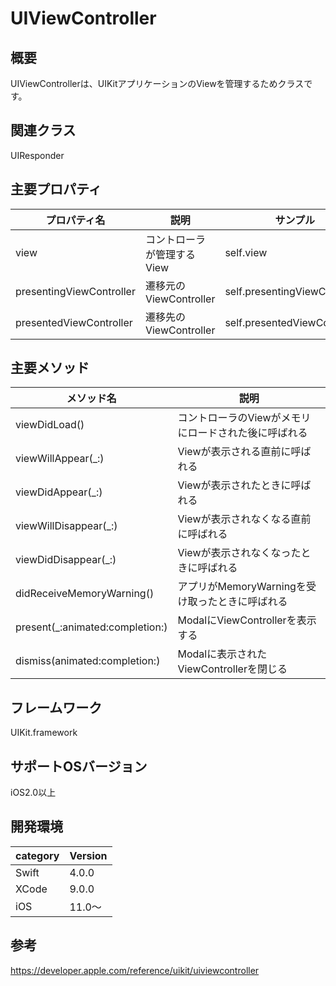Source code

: # UIViewController
## 概要
UIViewControllerは、UIKitアプリケーションのViewを管理するためクラスです。

## 関連クラス
UIResponder

## 主要プロパティ

|プロパティ名|説明|サンプル|
|---|---|---|
|view | コントローラが管理するView | self.view |
|presentingViewController | 遷移元のViewController | self.presentingViewController |
|presentedViewController | 遷移先のViewController | self.presentedViewController |

## 主要メソッド

|メソッド名|説明|
|---|---|
|viewDidLoad() | コントローラのViewがメモリにロードされた後に呼ばれる |
|viewWillAppear(_:) | Viewが表示される直前に呼ばれる |
|viewDidAppear(_:)|Viewが表示されたときに呼ばれる|
|viewWillDisappear(_:)|Viewが表示されなくなる直前に呼ばれる|
|viewDidDisappear(_:)|Viewが表示されなくなったときに呼ばれる|
|didReceiveMemoryWarning()|アプリがMemoryWarningを受け取ったときに呼ばれる|
|present(_:animated:completion:)|ModalにViewControllerを表示する|
|dismiss(animated:completion:)|Modalに表示されたViewControllerを閉じる|
## フレームワーク
UIKit.framework

## サポートOSバージョン
iOS2.0以上

## 開発環境
|category | Version|
|---|---|
| Swift | 4.0.0 |
| XCode | 9.0.0 |
| iOS | 11.0〜 |

## 参考
https://developer.apple.com/reference/uikit/uiviewcontroller
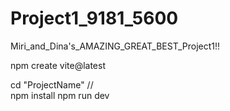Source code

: # Project1_9181_5600
Miri_and_Dina's_AMAZING_GREAT_BEST_Project1!!

npm create vite@latest

 
cd "ProjectName"  //  
npm install
npm run dev
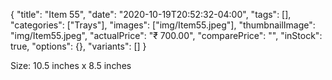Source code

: {
    "title": "Item 55",
    "date": "2020-10-19T20:52:32-04:00",
    "tags": [],
    "categories": ["Trays"],
    "images": ["img/Item55.jpeg"],
    "thumbnailImage": "img/Item55.jpeg",
    "actualPrice": "₹ 700.00",
    "comparePrice": "",
    "inStock": true,
    "options": {},
    "variants": []
}


Size: 10.5 inches x 8.5 inches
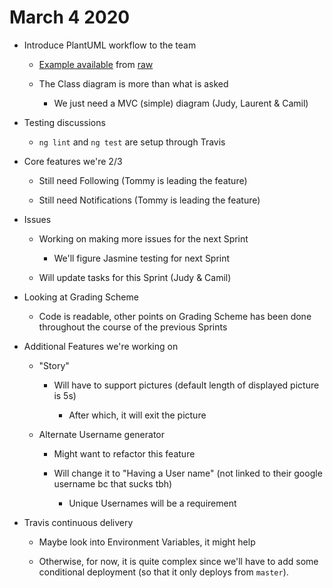 # March 4 2020

* Introduce PlantUML workflow to the team

  * [Example available](User-Account-Login.md) from [raw](https://raw.githubusercontent.com/laurentlaurent/ShutterFeed-a-soen-341-repo/master/docs/User-Account-Login.md)

  * The Class diagram is more than what is asked

    * We just need a MVC (simple) diagram (Judy, Laurent & Camil)

* Testing discussions

  * `ng lint` and `ng test` are setup through Travis

* Core features we're 2/3

  * Still need Following (Tommy is leading the feature)

  * Still need Notifications (Tommy is leading the feature)

* Issues

  * Working on making more issues for the next Sprint

    * We'll figure Jasmine testing for next Sprint

  * Will update tasks for this Sprint (Judy & Camil)

* Looking at Grading Scheme

  * Code is readable, other points on Grading Scheme has been done throughout the course of the previous Sprints

* Additional Features we're working on

  * "Story"

    * Will have to support pictures (default length of displayed picture is 5s)

      * After which, it will exit the picture

  * Alternate Username generator

    * Might want to refactor this feature

    * Will change it to "Having a User name" (not linked to their google username bc that sucks tbh)

      * Unique Usernames will be a requirement

* Travis continuous delivery

  * Maybe look into Environment Variables, it might help

  * Otherwise, for now, it is quite complex since we'll have to add some conditional deployment (so that it only deploys from `master`).
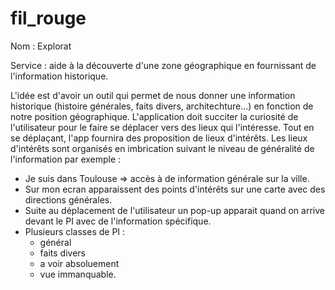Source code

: # fil_rouge
Nom : Explorat

Service : aide à la découverte d'une zone géographique en fournissant de l'information historique.

L'idée est d'avoir un outil qui permet de nous donner une information historique (histoire générales, faits divers, architechture...) en fonction de notre position géographique.
L'application doit succiter la curiosité de l'utilisateur pour le faire se déplacer vers des lieux qui l'intéresse. 
Tout en se déplaçant, l'app fournira des proposition de lieux d'intérêts.
Les lieux d'intérêts sont organisés en imbrication suivant le niveau de généralité de l'information par exemple : 
* Je suis dans Toulouse => accès à de information générale sur la ville.
* Sur mon ecran apparaissent des points d'intérêts sur une carte avec des directions générales. 
* Suite au déplacement de l'utilisateur un pop-up apparait quand on arrive devant le PI avec de l'information spécifique.
* Plusieurs classes de PI :
	* général
 	* faits divers
	* a voir absoluement
	* vue immanquable.
    


	
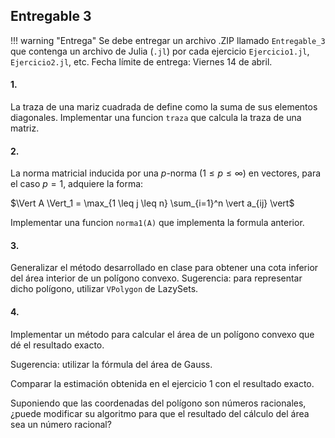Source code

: ## Entregable 3

!!! warning "Entrega"
    Se debe entregar un archivo .ZIP llamado `Entregable_3` que contenga un archivo de Julia (`.jl`) por cada ejercicio `Ejercicio1.jl`, `Ejercicio2.jl`, etc. Fecha límite de entrega: Viernes 14 de abril.

#### 1.

La traza de una mariz cuadrada de define como la suma de sus elementos diagonales. Implementar una funcion `traza` que calcula la traza de una matriz.

#### 2.

La norma matricial inducida por una $p$-norma ($1 \leq p \leq \infty$) en vectores, para el caso $p = 1$, adquiere la forma:

$\Vert A \Vert_1 = \max_{1 \leq j \leq n} \sum_{i=1}^n \vert a_{ij} \vert$

Implementar una funcion `norma1(A)` que implementa la formula anterior.

#### 3.

Generalizar el método desarrollado en clase para obtener una cota inferior del área interior de un polígono convexo. 
Sugerencia: para representar dicho polígono, utilizar `VPolygon` de LazySets.

#### 4.

Implementar un método para calcular el área de un polígono convexo que dé el resultado exacto.

Sugerencia: utilizar la fórmula del área de Gauss.

Comparar la estimación obtenida en el ejercicio 1 con el resultado exacto.

Suponiendo que las coordenadas del polígono son números racionales, ¿puede modificar su algoritmo para que el resultado del cálculo del área sea un número racional?

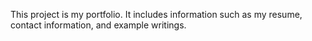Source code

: This project is my portfolio. It includes information such as my resume, contact information, and example writings.
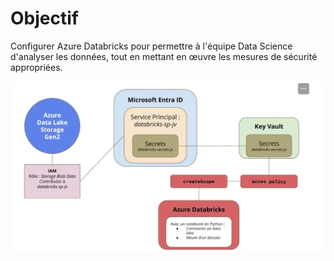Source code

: # Objectif

Configurer Azure Databricks pour permettre à l'équipe Data Science d'analyser les données, tout en mettant en œuvre les mesures de sécurité appropriées. 


![Image architecture databricks](architecture.png)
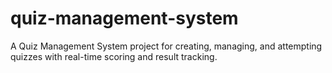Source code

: # quiz-management-system
A Quiz Management System project for creating, managing, and attempting quizzes with real-time scoring and result tracking.
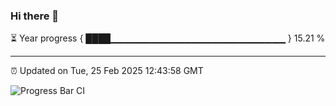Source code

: ### Hi there 👋

⏳ Year progress { ████▁▁▁▁▁▁▁▁▁▁▁▁▁▁▁▁▁▁▁▁▁▁▁▁▁▁ } 15.21 %

---

⏰ Updated on Tue, 25 Feb 2025 12:43:58 GMT

![Progress Bar CI](https://github.com/ZhaoGui/ZhaoGui/workflows/Progress%20Bar%20CI/badge.svg)
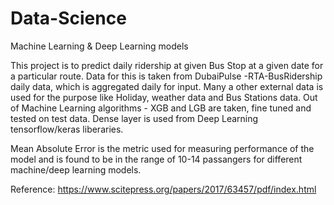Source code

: # Data-Science
Machine Learning &amp; Deep Learning models

This project is to predict daily ridership at given Bus Stop at a given date for a particular route.
Data for this is taken from DubaiPulse -RTA-BusRidership daily data, which is aggregated daily for input.
Many a other external data is used for the purpose like Holiday, weather data and Bus Stations data.
Out of Machine Learning algorithms - XGB and LGB are taken, fine tuned and tested on test data.
Dense layer is used from Deep Learning tensorflow/keras liberaries.

Mean Absolute Error is the metric used for measuring performance of the model and is found to be in the range of 10-14 passangers for different machine/deep learning models.

Reference: https://www.scitepress.org/papers/2017/63457/pdf/index.html
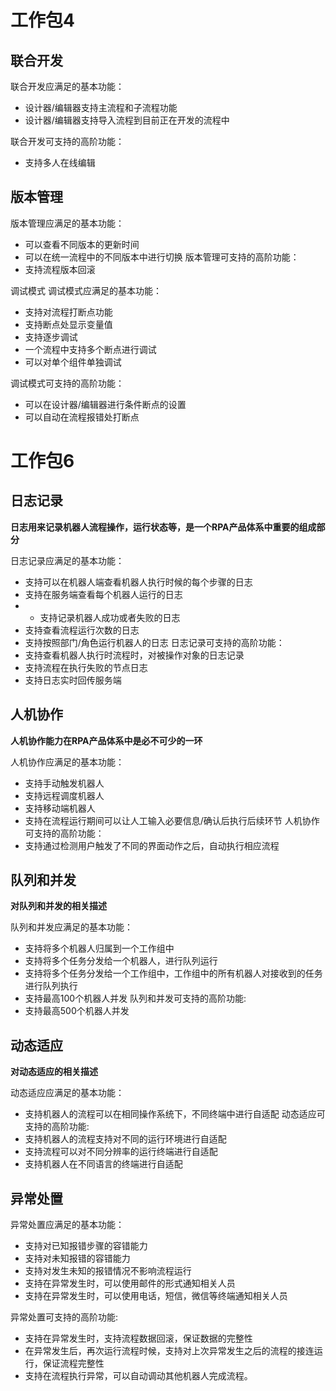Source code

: 
# 工作包4
## 联合开发

联合开发应满足的基本功能：
* 设计器/编辑器支持主流程和子流程功能
* 设计器/编辑器支持导入流程到目前正在开发的流程中

联合开发可支持的高阶功能：
* 支持多人在线编辑
## 版本管理
版本管理应满足的基本功能：
* 可以查看不同版本的更新时间
* 可以在统一流程中的不同版本中进行切换
版本管理可支持的高阶功能：
* 支持流程版本回滚

调试模式
调试模式应满足的基本功能：
* 支持对流程打断点功能
* 支持断点处显示变量值
* 支持逐步调试
* 一个流程中支持多个断点进行调试
* 可以对单个组件单独调试

调试模式可支持的高阶功能：
* 可以在设计器/编辑器进行条件断点的设置
* 可以自动在流程报错处打断点




# 工作包6

## 日志记录

**日志用来记录机器人流程操作，运行状态等，是一个RPA产品体系中重要的组成部分**

日志记录应满足的基本功能：
* 支持可以在机器人端查看机器人执行时候的每个步骤的日志
* 支持在服务端查看每个机器人运行的日志
* * 支持记录机器人成功或者失败的日志
* 支持查看流程运行次数的日志
* 支持按照部门/角色运行机器人的日志
日志记录可支持的高阶功能：
* 支持查看机器人执行时流程时，对被操作对象的日志记录
* 支持流程在执行失败的节点日志
* 支持日志实时回传服务端
## 人机协作
**人机协作能力在RPA产品体系中是必不可少的一环**

人机协作应满足的基本功能：
* 支持手动触发机器人
* 支持远程调度机器人
* 支持移动端机器人
* 支持在流程运行期间可以让人工输入必要信息/确认后执行后续环节
人机协作可支持的高阶功能：
* 支持通过检测用户触发了不同的界面动作之后，自动执行相应流程
## 队列和并发
**对队列和并发的相关描述**

队列和并发应满足的基本功能：
* 支持将多个机器人归属到一个工作组中
* 支持将多个任务分发给一个机器人，进行队列运行
* 支持将多个任务分发给一个工作组中，工作组中的所有机器人对接收到的任务进行队列执行
* 支持最高100个机器人并发
队列和并发可支持的高阶功能:
* 支持最高500个机器人并发
## 动态适应
**对动态适应的相关描述**

动态适应应满足的基本功能：
* 支持机器人的流程可以在相同操作系统下，不同终端中进行自适配
动态适应可支持的高阶功能:
* 支持机器人的流程支持对不同的运行环境进行自适配
* 支持流程可以对不同分辨率的运行终端进行自适配
* 支持机器人在不同语言的终端进行自适配
## 异常处置
异常处置应满足的基本功能：
* 支持对已知报错步骤的容错能力
* 支持对未知报错的容错能力
* 支持对发生未知的报错情况不影响流程运行
* 支持在异常发生时，可以使用邮件的形式通知相关人员
* 支持在异常发生时，可以使用电话，短信，微信等终端通知相关人员

异常处置可支持的高阶功能:
* 支持在异常发生时，支持流程数据回滚，保证数据的完整性
* 在异常发生后，再次运行流程时候，支持对上次异常发生之后的流程的接连运行，保证流程完整性
* 支持在流程执行异常，可以自动调动其他机器人完成流程。




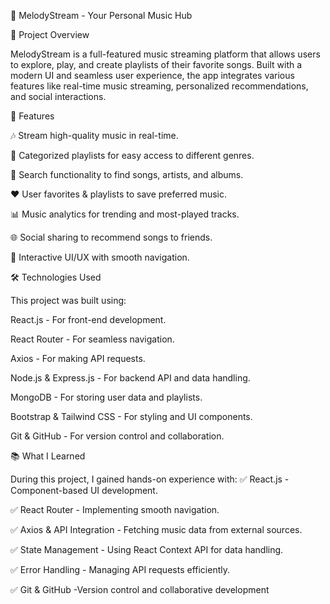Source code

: 🎵 MelodyStream - Your Personal Music Hub

📌 Project Overview

MelodyStream is a full-featured music streaming platform that allows users to explore, play, and create playlists of their favorite songs. Built with a modern UI and seamless user experience, the app integrates various features like real-time music streaming, personalized recommendations, and social interactions.

🚀 Features

🎶 Stream high-quality music in real-time.

📂 Categorized playlists for easy access to different genres.

🔎 Search functionality to find songs, artists, and albums.

❤ User favorites & playlists to save preferred music.

📊 Music analytics for trending and most-played tracks.

🌐 Social sharing to recommend songs to friends.

🎨 Interactive UI/UX with smooth navigation.


🛠 Technologies Used

This project was built using:

React.js - For front-end development.

React Router - For seamless navigation.

Axios - For making API requests.

Node.js & Express.js - For backend API and data handling.

MongoDB - For storing user data and playlists.

Bootstrap & Tailwind CSS - For styling and UI components.

Git & GitHub - For version control and collaboration.


📚 What I Learned

During this project, I gained hands-on experience with:
✅ React.js - Component-based UI development.

✅ React Router - Implementing smooth navigation.

✅ Axios & API Integration - Fetching music data from external sources.

✅ State Management - Using React Context API for data handling.

✅ Error Handling - Managing API requests efficiently.

✅ Git & GitHub -Version control and collaborative development
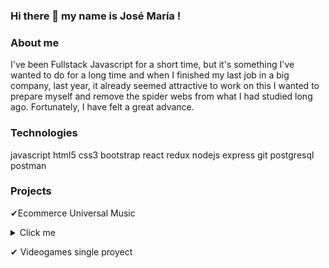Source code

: ### Hi there 👋 my name is José María !

### About me
I've been Fullstack Javascript for a short time, but it's something I've wanted to do for a long time and when I finished my last job in a big company, last year, it already seemed attractive to work on this
  I wanted to prepare myself and remove the spider webs from what I had studied long ago. Fortunately, I have felt a great advance.



### Technologies
javascript html5 css3 bootstrap react redux nodejs express git postgresql postman

### Projects
✔Ecommerce Universal Music
    <details>
      <summary>Click me</summary>
        Proyecto en grupo realizado para el Bootcamp Henry, esta aplicacion permite ver productos musicales de alta calidad, donde el usuario podra filtrar productos           por calificacion, precio y categorias, el usuario tendra la posibilidad de agregar productos a un carrito donde solo podra realizar el pago atravez de Stripe           si se registra con un correo o bien con un usuario de google. Ademas cuenta con un panel de administracion el cual permite al admin listar todos los productos,         eliminar, editar y crear otros. Tambien podra ver todas las ordenes de compra que se hicieron, confirmarlas o cancelar.

        Link del repo Api: uv-api

        Link del repo Client: uv-client

        Link Web: web-universalmusic.app

        

        Desarrollada
        React

        Tailwindcss

        Redux

        Typescript

        NodeJs

        Express

        Sequelize

        Auth0

</details>


✔ Videogames single proyect


<!--
**Jos4ma/Jos4ma** is a ✨ _special_ ✨ repository because its `README.md` (this file) appears on your GitHub profile.

Here are some ideas to get you started:

- 🔭 I’m currently working on ...
- 🌱 I’m currently learning ...
- 👯 I’m looking to collaborate on ...
- 🤔 I’m looking for help with ...
- 💬 Ask me about ...
- 📫 How to reach me: ...
- 😄 Pronouns: ...
- ⚡ Fun fact: ...
-->
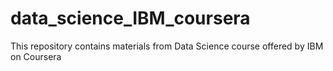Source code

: # data_science_IBM_coursera
This repository contains materials from Data Science course offered by IBM on Coursera
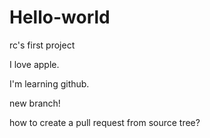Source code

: Hello-world
===========

rc's first project


I love apple.

I'm learning github.

new branch!

how to create a pull request from source tree?
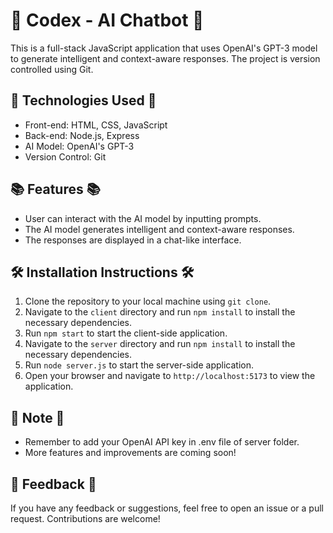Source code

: # 🤖 Codex - AI Chatbot 🤖

This is a full-stack JavaScript application that uses OpenAI's GPT-3 model to generate intelligent and context-aware responses. The project is version controlled using Git.

## 🚀 Technologies Used 🚀

-   Front-end: HTML, CSS, JavaScript
-   Back-end: Node.js, Express
-   AI Model: OpenAI's GPT-3
-   Version Control: Git

## 📚 Features 📚

-   User can interact with the AI model by inputting prompts.
-   The AI model generates intelligent and context-aware responses.
-   The responses are displayed in a chat-like interface.

## 🛠️ Installation Instructions 🛠️

1. Clone the repository to your local machine using `git clone`.
2. Navigate to the `client` directory and run `npm install` to install the necessary dependencies.
3. Run `npm start` to start the client-side application.
4. Navigate to the `server` directory and run `npm install` to install the necessary dependencies.
5. Run `node server.js` to start the server-side application.
6. Open your browser and navigate to `http://localhost:5173` to view the application.

## 📝 Note 📝

-   Remember to add your OpenAI API key in .env file of server folder.
-   More features and improvements are coming soon!

## 📮 Feedback 📮

If you have any feedback or suggestions, feel free to open an issue or a pull request. Contributions are welcome!

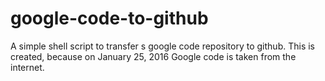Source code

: # google-code-to-github
A simple shell script to transfer s google code repository to github. This is created, because on January 25, 2016 Google code is taken from the internet.
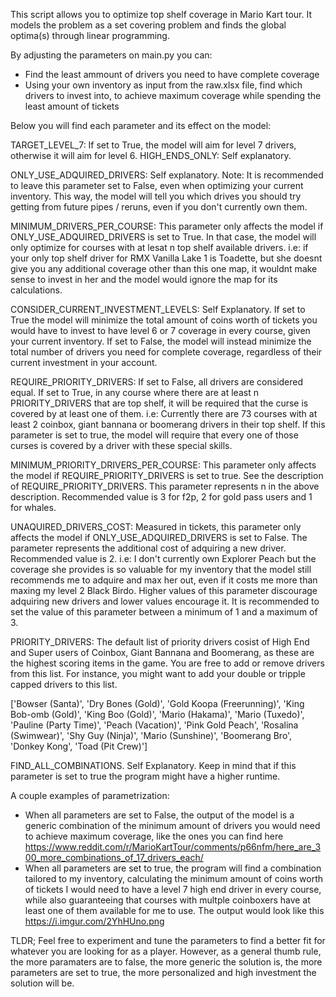 This script allows you to optimize top shelf coverage in Mario Kart tour. It models the problem as a set covering problem and finds the global optima(s) through linear programming.

By adjusting the parameters on main.py you can:

* Find the least ammount of drivers you need to have complete coverage 
* Using your own inventory as input from the raw.xlsx file, find which drivers to invest into, to achieve maximum coverage while spending the least amount of tickets

Below you will find each parameter and its effect on the model:

TARGET_LEVEL_7: If set to True, the model will aim for level 7 drivers, otherwise it will aim for level 6.
HIGH_ENDS_ONLY: Self explanatory.

ONLY_USE_ADQUIRED_DRIVERS: Self explanatory. Note: It is recommended to leave this parameter set to False, even when optimizing your current inventory. This way, the model will tell you which drives you should try getting from future pipes / reruns, even if you don't currently own them.

MINIMUM_DRIVERS_PER_COURSE: This parameter only affects the model if ONLY_USE_ADQUIRED_DRIVERS is set to True. In that case, the model will only optimize for courses with at lesat n top shelf available drivers. i.e: if your only top shelf driver for RMX Vanilla Lake 1 is Toadette, but she doesnt give you any additional coverage other than this one map, it wouldnt make sense to invest in her and the model would ignore the map for its calculations. 

CONSIDER_CURRENT_INVESTMENT_LEVELS: Self Explanatory. If set to True the model will minimize the total amount of coins worth of tickets you would have to invest to have level 6 or 7 coverage in every course, given your current inventory. If set to False, the model will instead minimize the total number of drivers you need for complete coverage, regardless of their current investment in your account. 

REQUIRE_PRIORITY_DRIVERS: If set to False, all drivers are considered equal. If set to True, in any course where there are at least n PRIORITY_DRIVERS that are top shelf, it will be required that the curse is covered by at least one of them. i.e: Currently there are 73 courses with at least 2 coinbox, giant bannana or boomerang drivers in their top shelf. If this parameter is set to true, the model will require that every one of those curses is covered by a driver with these special skills.

MINIMUM_PRIORITY_DRIVERS_PER_COURSE: This parameter only affects the model if REQUIRE_PRIORITY_DRIVERS is set to true. See the description of REQUIRE_PRIORITY_DRIVERS. This parameter represents n in the above description. Recommended value is 3 for f2p, 2 for gold pass users and 1 for whales.  

UNAQUIRED_DRIVERS_COST: Measured in tickets, this parameter only affects the model if ONLY_USE_ADQUIRED_DRIVERS is set to False. The parameter represents the additional cost of adquiring a new driver. Recommended value is 2. i.e: I don't currently own Explorer Peach but the coverage she provides is so valuable for my inventory that the model still recommends me to adquire and max her out, even if it costs me more than maxing my level 2 Black Birdo. Higher values of this parameter discourage adquiring new drivers and lower values encourage it. It is recommended to set the value of this parameter between a minimum of 1 and a maximum of 3.

PRIORITY_DRIVERS: The default list of priority drivers cosist of High End and Super users of Coinbox, Giant Bannana and Boomerang, as these are the highest scoring items in the game. You are free to add or remove drivers from this list. For instance, you might want to add your double or tripple capped drivers to this list. 

['Bowser (Santa)', 'Dry Bones (Gold)', 
'Gold Koopa (Freerunning)', 'King Bob-omb (Gold)', 'King Boo (Gold)',
'Mario (Hakama)', 'Mario (Tuxedo)', 'Pauline (Party Time)',
'Peach (Vacation)', 'Pink Gold Peach', 'Rosalina (Swimwear)',
'Shy Guy (Ninja)', 'Mario (Sunshine)', 
'Boomerang Bro', 'Donkey Kong', 'Toad (Pit Crew)']

FIND_ALL_COMBINATIONS. Self Explanatory. Keep in mind that if this parameter is set to true the program might have a higher runtime.

A couple examples of parametrization:
* When all parameters are set to False, the output of the model is a generic combination of the minimum amount of drivers you would need to achieve maximum coverage, like the ones you can find here https://www.reddit.com/r/MarioKartTour/comments/p66nfm/here_are_300_more_combinations_of_17_drivers_each/ 
* When all parameters are set to true, the program will find a combination tailored to my inventory, calculating the minimum amount of coins worth of tickets I would need to have a level 7 high end driver in every course, while also guaranteeing that courses with multple coinboxers have at least one of them available for me to use. The output would look like this https://i.imgur.com/2YhHUno.png

TLDR; Feel free to experiment and tune the parameters to find a better fit for whatever you are looking for as a player. However, as a general thumb rule, the more paramaters are to false, the more generic the solution is, the more parameters are set to true, the more personalized and high investment the solution will be.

************

- **Assignment**
Without the pictures, write out the lines from the beginning of the entries through the line with "Following (Tommy is leading the feature)".

- **Expected answer**
Source code

: # UIViewController
## 概要
UIViewControllerは、UIKitアプリケーションのViewを管理するためクラスです。

## 関連クラス
UIResponder

## 主要プロパティ

|プロパティ名|説明|サンプル|
|---|---|---|
|view | コントローラが管理するView | self.view |
|presentingViewController | 遷移元のViewController | self.presentingViewController |
|presentedViewController | 遷移先のViewController | self.presentedViewController |

## 主要メソッド

|メソッド名|説明|
|---|---|
|viewDidLoad() | コントローラのViewがメモリにロードされた後に呼ばれる |
|viewWillAppear(_:) | Viewが表示される直前に呼ばれる |
|viewDidAppear(_:)|Viewが表示されたときに呼ばれる|
|viewWillDisappear(_:)|Viewが表示されなくなる直前に呼ばれる|
|viewDidDisappear(_:)|Viewが表示されなくなったときに呼ばれる|
|didReceiveMemoryWarning()|アプリがMemoryWarningを受け取ったときに呼ばれる|
|present(_:animated:completion:)|ModalにViewControllerを表示する|
|dismiss(animated:completion:)|Modalに表示されたViewControllerを閉じる|
## フレームワーク
UIKit.framework

## サポートOSバージョン
iOS2.0以上

## 開発環境
|category | Version|
|---|---|
| Swift | 4.0.0 |
| XCode | 9.0.0 |
| iOS | 11.0〜 |

## 参考
https://developer.apple.com/reference/uikit/uiviewcontroller
Source code

: # Project1_9181_5600
Miri_and_Dina's_AMAZING_GREAT_BEST_Project1!!

npm create vite@latest

 
cd "ProjectName"  //  
npm install
npm run dev
Source code

: {
    "title": "Item 55",
    "date": "2020-10-19T20:52:32-04:00",
    "tags": [],
    "categories": ["Trays"],
    "images": ["img/Item55.jpeg"],
    "thumbnailImage": "img/Item55.jpeg",
    "actualPrice": "₹ 700.00",
    "comparePrice": "",
    "inStock": true,
    "options": {},
    "variants": []
}


Size: 10.5 inches x 8.5 inches
 # March 4 2020

* Introduce PlantUML workflow to the team

  * [Example available](User-Account-Login.md) from [raw](https://raw.githubusercontent.com/laurentlaurent/ShutterFeed-a-soen-341-repo/master/docs/User-Account-Login.md)

  * The Class diagram is more than what is asked

    * We just need a MVC (simple) diagram (Judy, Laurent & Camil)

* Testing discussions

  * `ng lint` and `ng test` are setup through Travis

* Core features we're 2/3

  * Still need Following (Tommy is leading the feature)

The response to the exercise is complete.